Wir sprachen mit einer weiteren Person. Nennen wir ihn mal Miguel – es ist natürlich ebenfalls nicht sein richtiger Name. Miguel ist Mitte 30, lebt in Spanien und arbeitet in der Tourismus-Branche. Die “Looksmaxing”-Community entdeckte er im Jahr 2020 für sich.
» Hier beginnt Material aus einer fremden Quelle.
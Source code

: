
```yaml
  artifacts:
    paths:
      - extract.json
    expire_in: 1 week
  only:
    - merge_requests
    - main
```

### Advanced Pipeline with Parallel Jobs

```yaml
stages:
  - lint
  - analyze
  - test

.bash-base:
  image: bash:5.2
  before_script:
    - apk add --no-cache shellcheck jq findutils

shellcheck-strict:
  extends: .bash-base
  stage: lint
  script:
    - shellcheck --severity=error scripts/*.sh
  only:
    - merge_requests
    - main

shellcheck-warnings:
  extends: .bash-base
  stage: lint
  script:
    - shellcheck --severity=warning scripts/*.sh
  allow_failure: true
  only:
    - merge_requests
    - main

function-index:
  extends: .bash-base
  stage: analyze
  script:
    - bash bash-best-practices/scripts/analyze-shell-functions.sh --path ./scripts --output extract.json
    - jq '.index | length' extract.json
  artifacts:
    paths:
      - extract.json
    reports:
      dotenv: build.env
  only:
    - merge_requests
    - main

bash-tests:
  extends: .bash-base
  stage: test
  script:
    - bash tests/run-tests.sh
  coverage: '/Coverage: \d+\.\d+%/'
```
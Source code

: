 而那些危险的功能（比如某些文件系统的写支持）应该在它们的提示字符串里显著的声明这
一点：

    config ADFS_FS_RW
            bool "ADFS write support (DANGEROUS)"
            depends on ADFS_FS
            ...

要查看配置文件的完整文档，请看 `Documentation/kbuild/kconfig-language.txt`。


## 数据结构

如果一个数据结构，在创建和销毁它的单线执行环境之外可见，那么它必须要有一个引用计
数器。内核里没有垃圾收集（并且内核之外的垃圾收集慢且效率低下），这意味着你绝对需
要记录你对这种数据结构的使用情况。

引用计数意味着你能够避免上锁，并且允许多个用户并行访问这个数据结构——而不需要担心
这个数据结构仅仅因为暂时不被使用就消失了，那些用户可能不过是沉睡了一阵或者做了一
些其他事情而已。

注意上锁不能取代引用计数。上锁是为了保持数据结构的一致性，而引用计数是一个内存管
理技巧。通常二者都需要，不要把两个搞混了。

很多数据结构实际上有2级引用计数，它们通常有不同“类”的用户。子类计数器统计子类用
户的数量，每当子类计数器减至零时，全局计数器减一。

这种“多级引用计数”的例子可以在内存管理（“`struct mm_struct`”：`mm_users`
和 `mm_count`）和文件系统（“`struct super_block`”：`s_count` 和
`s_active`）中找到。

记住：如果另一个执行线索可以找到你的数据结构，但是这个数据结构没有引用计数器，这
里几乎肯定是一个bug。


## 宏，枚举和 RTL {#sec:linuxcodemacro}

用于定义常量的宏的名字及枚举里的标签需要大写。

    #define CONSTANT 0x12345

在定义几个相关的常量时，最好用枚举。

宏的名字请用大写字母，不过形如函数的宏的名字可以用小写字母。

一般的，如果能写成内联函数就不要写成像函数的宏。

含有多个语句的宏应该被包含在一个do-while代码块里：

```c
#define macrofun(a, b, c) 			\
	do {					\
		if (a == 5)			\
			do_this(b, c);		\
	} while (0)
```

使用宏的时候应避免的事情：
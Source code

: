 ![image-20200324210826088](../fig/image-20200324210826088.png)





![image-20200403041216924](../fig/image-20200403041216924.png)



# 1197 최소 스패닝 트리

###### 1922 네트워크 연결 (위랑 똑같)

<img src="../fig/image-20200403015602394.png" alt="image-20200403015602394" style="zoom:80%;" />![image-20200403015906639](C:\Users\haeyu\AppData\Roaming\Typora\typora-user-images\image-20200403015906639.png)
Und zwischen all den “Trollen und sexlosen Teenagern” fand er die technischen Diskussionen über die Ästhetik sehr interessant: Die Wichtigkeit der Verhältnisse im Gesicht, die Operationen, die Anatomie an sich und natürlich, wie der Kiefer “ein Gesicht ausmacht oder zerstört”. Wie Ted hatte auch Miguel schon immer das Gefühl, dass mit seinem Aussehen etwas nicht stimmte, konnte aber bis dahin nicht sagen, was es war. “Leider wurde ich mir durch dieses Wissen um meine Fehler noch bewusster”, sagt er. “Ich erfuhr auch etwas über Kieferchirurgie, von der ich vorher nicht einmal wusste, dass es sie gibt. Mir war sofort klar, dass ich das machen lassen musste.”
&Es gibt eine Reihe von spezialisierten Kieferchirurgen rund um den Globus, die als Meister der Kieferchirurgie gelten. Professor Hermann Sailer in der Schweiz, Professor Mirco Raffaini in Italien und Dr. Paul Coceancig in Australien. Die Namen kursieren in den Foren und gehen den Leuten, mit denen ich spreche, mit einer selbstverständlichen Leichtigkeit über die Lippen. Miguel wusste, dass er sich an einen der Besten wenden wollte, also buchte er einen Termin bei Dr. Federico Hernández Alfaro im “Instituto Maxilofacial” in Barcelona.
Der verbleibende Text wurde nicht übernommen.